Until his death last year, Paul Yonggi Cho was pastor of the largest church in the world. Several years ago, as his ministry was becoming international, he told God, “I will go anywhere to preach the gospel – except Japan.” He hated the Japanese with gut-deep loathing because of what Japanese troops had done to the Korean people and to members of his own family during WWII. The Japanese were his Ninevites.
Through a combination of a prolonged inner struggle, several direct challenges from others, and finally an urgent and starkly worded invitation, Cho felt called by God to preach in Japan. He went, but he went with bitterness. The first speaking engagement was to a pastor’s conference – 1,000 Japanese pastors. Cho stood up to speak, and what came out of his mouth was this: ‘I hate you. I hate you. I hate you.” And then he broke and wept. He was both brimming and desolate with hatred.

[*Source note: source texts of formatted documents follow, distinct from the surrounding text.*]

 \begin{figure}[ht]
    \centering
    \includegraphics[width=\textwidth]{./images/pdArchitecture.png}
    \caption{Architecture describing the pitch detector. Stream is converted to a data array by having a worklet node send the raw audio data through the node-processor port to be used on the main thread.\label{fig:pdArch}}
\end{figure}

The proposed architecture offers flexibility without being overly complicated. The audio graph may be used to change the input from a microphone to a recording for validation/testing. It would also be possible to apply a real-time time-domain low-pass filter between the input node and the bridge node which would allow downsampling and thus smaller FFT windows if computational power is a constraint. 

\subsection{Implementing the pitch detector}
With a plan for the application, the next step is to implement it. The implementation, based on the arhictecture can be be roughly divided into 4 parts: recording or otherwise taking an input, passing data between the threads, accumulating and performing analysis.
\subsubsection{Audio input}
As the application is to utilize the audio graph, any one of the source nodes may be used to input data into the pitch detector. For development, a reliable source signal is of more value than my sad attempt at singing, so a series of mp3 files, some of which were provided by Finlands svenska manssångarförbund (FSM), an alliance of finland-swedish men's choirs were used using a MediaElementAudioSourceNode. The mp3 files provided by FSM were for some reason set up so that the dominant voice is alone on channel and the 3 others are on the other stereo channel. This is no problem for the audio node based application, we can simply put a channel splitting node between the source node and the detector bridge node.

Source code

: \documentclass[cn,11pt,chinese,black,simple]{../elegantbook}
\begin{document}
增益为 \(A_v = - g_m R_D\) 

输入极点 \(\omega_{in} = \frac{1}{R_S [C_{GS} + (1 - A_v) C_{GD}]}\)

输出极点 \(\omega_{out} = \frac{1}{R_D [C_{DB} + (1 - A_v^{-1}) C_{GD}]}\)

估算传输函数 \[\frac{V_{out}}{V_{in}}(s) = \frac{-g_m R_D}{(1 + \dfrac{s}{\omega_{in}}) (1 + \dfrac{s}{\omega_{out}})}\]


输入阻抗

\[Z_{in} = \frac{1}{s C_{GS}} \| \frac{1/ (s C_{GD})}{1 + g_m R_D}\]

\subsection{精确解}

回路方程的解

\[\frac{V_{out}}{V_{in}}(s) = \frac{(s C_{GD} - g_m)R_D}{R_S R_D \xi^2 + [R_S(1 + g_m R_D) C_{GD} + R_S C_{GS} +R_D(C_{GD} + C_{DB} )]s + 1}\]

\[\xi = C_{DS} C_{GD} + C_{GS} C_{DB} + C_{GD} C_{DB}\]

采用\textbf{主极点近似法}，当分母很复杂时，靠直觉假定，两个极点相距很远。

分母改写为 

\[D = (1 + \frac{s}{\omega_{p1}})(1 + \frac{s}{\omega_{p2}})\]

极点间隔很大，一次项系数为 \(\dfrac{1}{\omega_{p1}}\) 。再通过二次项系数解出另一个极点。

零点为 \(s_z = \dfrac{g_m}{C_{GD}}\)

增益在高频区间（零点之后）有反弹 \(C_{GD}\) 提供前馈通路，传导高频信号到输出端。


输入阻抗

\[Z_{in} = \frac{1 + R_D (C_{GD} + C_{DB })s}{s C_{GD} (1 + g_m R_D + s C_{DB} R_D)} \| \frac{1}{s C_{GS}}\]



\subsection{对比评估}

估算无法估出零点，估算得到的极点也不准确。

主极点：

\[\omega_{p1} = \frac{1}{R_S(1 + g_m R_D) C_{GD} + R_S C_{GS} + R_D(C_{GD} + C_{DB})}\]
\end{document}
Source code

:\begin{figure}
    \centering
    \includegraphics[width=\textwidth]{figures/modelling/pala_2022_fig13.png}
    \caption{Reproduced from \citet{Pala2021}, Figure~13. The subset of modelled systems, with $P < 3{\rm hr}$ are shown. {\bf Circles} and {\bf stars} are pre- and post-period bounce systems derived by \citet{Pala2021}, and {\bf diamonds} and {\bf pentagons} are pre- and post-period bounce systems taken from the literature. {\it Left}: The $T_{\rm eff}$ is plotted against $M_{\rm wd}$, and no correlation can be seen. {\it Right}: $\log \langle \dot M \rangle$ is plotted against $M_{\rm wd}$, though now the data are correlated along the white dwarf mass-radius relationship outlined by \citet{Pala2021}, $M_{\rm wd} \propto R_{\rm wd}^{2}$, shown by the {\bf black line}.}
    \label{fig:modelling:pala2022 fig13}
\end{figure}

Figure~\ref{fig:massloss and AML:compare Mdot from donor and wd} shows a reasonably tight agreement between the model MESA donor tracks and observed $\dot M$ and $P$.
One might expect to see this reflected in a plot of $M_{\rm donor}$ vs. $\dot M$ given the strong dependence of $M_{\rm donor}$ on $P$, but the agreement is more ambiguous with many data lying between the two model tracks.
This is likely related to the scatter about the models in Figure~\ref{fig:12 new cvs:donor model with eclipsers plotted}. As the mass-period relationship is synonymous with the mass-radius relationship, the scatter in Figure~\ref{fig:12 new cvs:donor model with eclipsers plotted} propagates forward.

At first one, then two, then all 1,000 pastors stood up. One by one they walked up to Yonggi Cho, knelt at his feet and asked forgiveness for what they and their people had done to him and his people. As this went on, God changed Yonggi Cho. The Lord put a single message in his heart and mouth: “I love you. I love you. I love you.”
Sometimes God calls us to do what we least want to do in order to reveal our heart – to reveal what’s really in our heart. How powerful is the blood of Christ? Can it heal hatred between Koreans and Japanese? Can it make a Jew love a Ninevite? Can it make you reconciled to – well, you know who? Let us pray.